### What you need to do
Tally every line of the listing below that holds "Each", then give the tally alone.
━━━ Given information ━━━
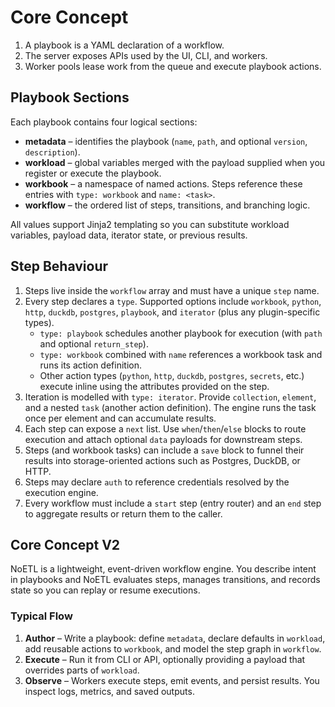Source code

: # Core Concept

1. A playbook is a YAML declaration of a workflow.
2. The server exposes APIs used by the UI, CLI, and workers.
3. Worker pools lease work from the queue and execute playbook actions.

## Playbook Sections

Each playbook contains four logical sections:

- **metadata** – identifies the playbook (`name`, `path`, and optional `version`, `description`).
- **workload** – global variables merged with the payload supplied when you register or execute the playbook.
- **workbook** – a namespace of named actions. Steps reference these entries with `type: workbook` and `name: <task>`.
- **workflow** – the ordered list of steps, transitions, and branching logic.

All values support Jinja2 templating so you can substitute workload variables, payload data, iterator state, or previous results.

## Step Behaviour

1. Steps live inside the `workflow` array and must have a unique `step` name.
2. Every step declares a `type`. Supported options include `workbook`, `python`, `http`, `duckdb`, `postgres`, `playbook`, and `iterator` (plus any plugin-specific types).  
   - `type: playbook` schedules another playbook for execution (with `path` and optional `return_step`).
   - `type: workbook` combined with `name` references a workbook task and runs its action definition.
   - Other action types (`python`, `http`, `duckdb`, `postgres`, `secrets`, etc.) execute inline using the attributes provided on the step.
3. Iteration is modelled with `type: iterator`. Provide `collection`, `element`, and a nested `task` (another action definition). The engine runs the task once per element and can accumulate results.
4. Each step can expose a `next` list. Use `when`/`then`/`else` blocks to route execution and attach optional `data` payloads for downstream steps.
5. Steps (and workbook tasks) can include a `save` block to funnel their results into storage-oriented actions such as Postgres, DuckDB, or HTTP.
6. Steps may declare `auth` to reference credentials resolved by the execution engine.
7. Every workflow must include a `start` step (entry router) and an `end` step to aggregate results or return them to the caller.

## Core Concept V2

NoETL is a lightweight, event-driven workflow engine. You describe intent in playbooks and NoETL evaluates steps, manages transitions, and records state so you can replay or resume executions.

### Typical Flow

1. **Author** – Write a playbook: define `metadata`, declare defaults in `workload`, add reusable actions to `workbook`, and model the step graph in `workflow`.
2. **Execute** – Run it from CLI or API, optionally providing a payload that overrides parts of `workload`.
3. **Observe** – Workers execute steps, emit events, and persist results. You inspect logs, metrics, and saved outputs.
━━━
### Task output
2